During ten years of independence there was a considerable progress in Latvian language skills among minorities. During 1989 census the Latvian language skills were declared by 18-20% of minority representatives. According to the 2000 Census 59% Russians, 55% Belarusans, 54% Ukrainians, 65% Poles declared Latvian language skills. The number of minority representatives having no Latvian language skills at all is diminishing – 78-80% in 1989, 22% in 1996, 9% in 2000 (Baltic Data House, 2000). The renewal of minority languages takes place quite slowly. E.g. there are 1095 general education schools in Latvia in the school year 2000/2001: 66.3% with Latvian, 33.3% with Russian as language of instruction. Only 0.4% of schools teach in any other language. In general, the population of Latvia is bilingual or even multilingual. In 2000 about 75% of the representatives of Latvia’s minorities declared Latvian language skills. Approximately the same percentage of Latvians declared Russian language skills.

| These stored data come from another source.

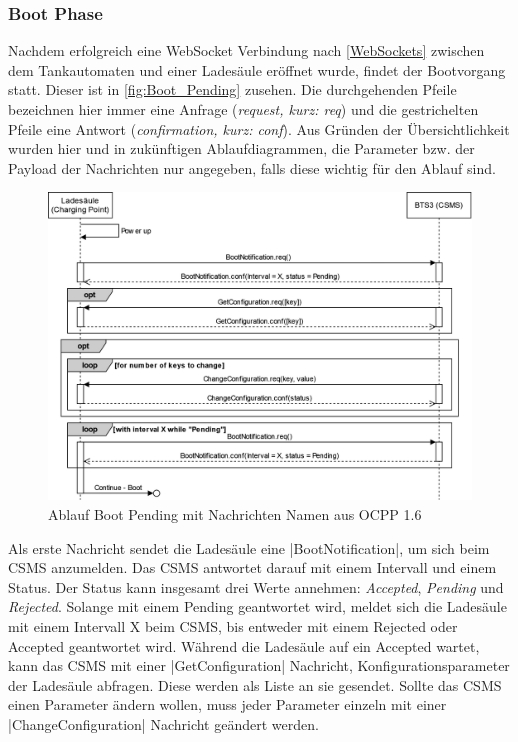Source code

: \subsubsection{Boot Phase}
Nachdem erfolgreich eine WebSocket Verbindung nach \autoref{WebSockets} zwischen dem Tankautomaten und einer Ladesäule eröffnet wurde, findet der Bootvorgang statt. Dieser ist in \autoref{fig:Boot_Pending} zusehen. Die durchgehenden Pfeile bezeichnen hier immer eine Anfrage (\textit{request, kurz: req}) und die gestrichelten Pfeile eine Antwort (\textit{confirmation, kurz: conf}). Aus Gründen der Übersichtlichkeit wurden hier und in zukünftigen Ablaufdiagrammen, die Parameter bzw. der Payload der Nachrichten nur angegeben, falls diese wichtig für den Ablauf sind. 
\begin{figure}[H]
	\centering
	\includegraphics[width=1.0\textwidth]{images/OCPP/Boot_OCPP_v16.drawio.png}
	\caption{Ablauf Boot Pending mit Nachrichten Namen aus OCPP 1.6 \cite{Eigene_Darstellung, OCPP-1.6-edition-2}}
	\label{fig:Boot_Pending}
\end{figure}
\noindent Als erste Nachricht sendet die Ladesäule eine \spverb|BootNotification|, um sich beim \acs{CSMS} anzumelden. Das \acs{CSMS} antwortet darauf mit einem Intervall und einem Status. Der Status kann insgesamt drei Werte annehmen: 
\textit{Accepted}, \textit{Pending} und \textit{Rejected}. Solange mit einem Pending geantwortet wird, meldet sich die Ladesäule mit einem Intervall X beim \acs{CSMS}, bis entweder mit einem Rejected oder Accepted geantwortet wird. Während die Ladesäule auf ein Accepted wartet, kann das \acs{CSMS} mit einer \spverb|GetConfiguration| Nachricht, Konfigurationsparameter der Ladesäule abfragen. Diese werden als Liste an sie gesendet. Sollte das \acs{CSMS} einen Parameter ändern wollen, muss jeder Parameter einzeln mit einer \spverb|ChangeConfiguration| Nachricht geändert werden. \newline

Thus, about 75-80% inhabitants of Latvia are at least bilingual – in comparison to 44% in the EU Member States. Latvian is studied in all schools, and 23.65% of Latvian pupils study Russian.

The State ensures the right of every resident to master Latvian. However, high level skills of the State language is still a problem in Latvia although the general attitude is mainly positive. To the question "Must the inhabitants of Latvia know Latvian?" most of respondents gave a positive answer: 91% citizens of Latvian, 79.6% non-citizens, 87.5% men, 91.1% women (LLI, 1999). 95,8% Russian speakers with higher education, 93,2% with secondary education and 91,8% with special secondary education expressed a wish that their children could speak Latvian. However, at the same time more than 70% of minority representatives would want Russian to be proclaimed the second official language in Latvia in a hope that the Russian-speakers could remain monolingual (Baltic Data House 1998).